Data quality is critical for reliable analysis. We perform several checks:

1. **Missing data check**: Identify reviews with NULL values in critical fields
2. **Data validation**: Ensure ratings are within valid range (1-5 stars)
3. **Referential integrity**: Verify foreign key constraints are maintained (no orphaned reviews)

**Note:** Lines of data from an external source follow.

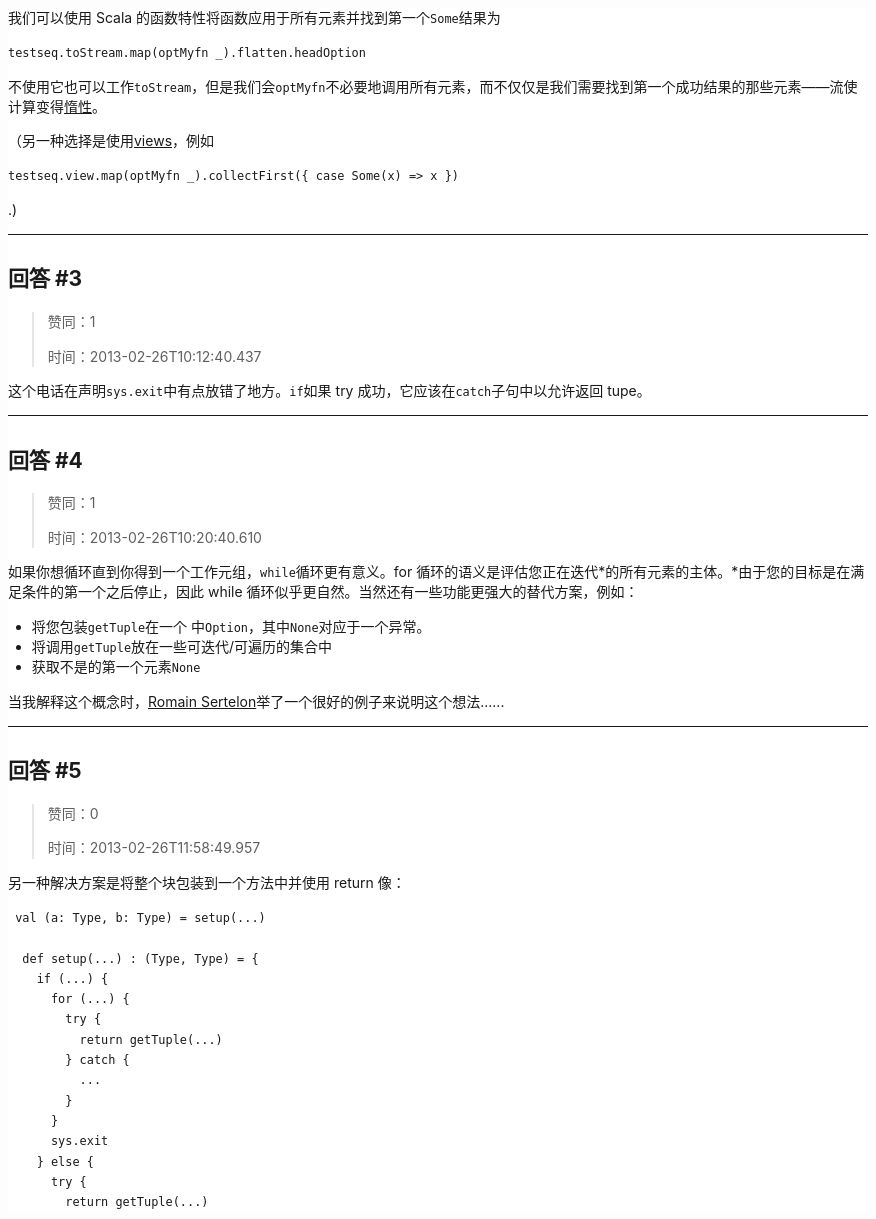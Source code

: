 我们可以使用 Scala 的函数特性将函数应用于所有元素并找到第一个`Some`结果为

```
testseq.toStream.map(optMyfn _).flatten.headOption 
```

不使用它也可以工作`toStream`，但是我们会`optMyfn`不必要地调用所有元素，而不仅仅是我们需要找到第一个成功结果的那些元素——流使计算变得[惰性](https://en.wikipedia.org/wiki/Lazy_evaluation)。

（另一种选择是使用[views](http://www.scala-lang.org/docu/files/collections-api/collections_42.html)，例如

```
testseq.view.map(optMyfn _).collectFirst({ case Some(x) => x }) 
```

.)

* * *

## 回答 #3

> 赞同：1
> 
> 时间：2013-02-26T10:12:40.437

这个电话在声明`sys.exit`中有点放错了地方。`if`如果 try 成功，它应该在`catch`子句中以允许返回 tupe。

* * *

## 回答 #4

> 赞同：1
> 
> 时间：2013-02-26T10:20:40.610

如果你想循环直到你得到一个工作元组，`while`循环更有意义。for 循环的语义是评估您正在迭代*的所有元素的主体。*由于您的目标是在满足条件的第一个之后停止，因此 while 循环似乎更自然。当然还有一些功能更强大的替代方案，例如：

*   将您包装`getTuple`在一个 中`Option`，其中`None`对应于一个异常。
*   将调用`getTuple`放在一些可迭代/可遍历的集合中
*   获取不是的第一个元素`None`

当我解释这个概念时，[Romain Sertelon](https://stackoverflow.com/a/15086664/1804173)举了一个很好的例子来说明这个想法......

* * *

## 回答 #5

> 赞同：0
> 
> 时间：2013-02-26T11:58:49.957

另一种解决方案是将整个块包装到一个方法中并使用 return 像：

```
 val (a: Type, b: Type) = setup(...)

  def setup(...) : (Type, Type) = {
    if (...) {
      for (...) {
        try {
          return getTuple(...)
        } catch {
          ...
        }
      }
      sys.exit
    } else {
      try {
        return getTuple(...)
```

These checks ensure our database contains clean, reliable data for decision-making.

In [7]:
print("Running data quality checks...")

db = DatabaseManager()

if db.connect():
    print("\n1. Missing data check:")
    
    checks = [
        ("Reviews with NULL sentiment", "SELECT COUNT(*) FROM reviews WHERE sentiment_label IS NULL"),
        ("Reviews with NULL rating", "SELECT COUNT(*) FROM reviews WHERE rating IS NULL"),
        ("Reviews with NULL date", "SELECT COUNT(*) FROM reviews WHERE review_date IS NULL"),
        ("Reviews outside rating range", "SELECT COUNT(*) FROM reviews WHERE rating < 1 OR rating > 5")
    ]
    
    for check_name, query in checks:
        db.cursor.execute(query)
        count = db.cursor.fetchone()[0]
        status = "PASS" if count == 0 else "FAIL"
        print(f"   {check_name}: {count} ({status})")
    
    print("\n2. Foreign key integrity check:")
    db.cursor.execute("""
        SELECT COUNT(*) 
        FROM reviews r
        LEFT JOIN banks b ON r.bank_id = b.bank_id
        WHERE b.bank_id IS NULL;
    """)
    
    orphaned_reviews = db.cursor.fetchone()[0]
    if orphaned_reviews == 0:
        print("   Foreign key integrity: PASS (no orphaned reviews)")
    else:
        print(f"   Foreign key integrity: FAIL ({orphaned_reviews} orphaned reviews)")
    
    db.disconnect()
else:
    print("Cannot connect to database.")

Running data quality checks...
 Connected to PostgreSQL database successfully!

1. Missing data check:
   Reviews with NULL sentiment: 0 (PASS)
   Reviews with NULL rating: 0 (PASS)
   Reviews with NULL date: 0 (PASS)
   Reviews outside rating range: 0 (PASS)

2. Foreign key integrity check:
   Foreign key integrity: PASS (no orphaned reviews)
 Database connection closed.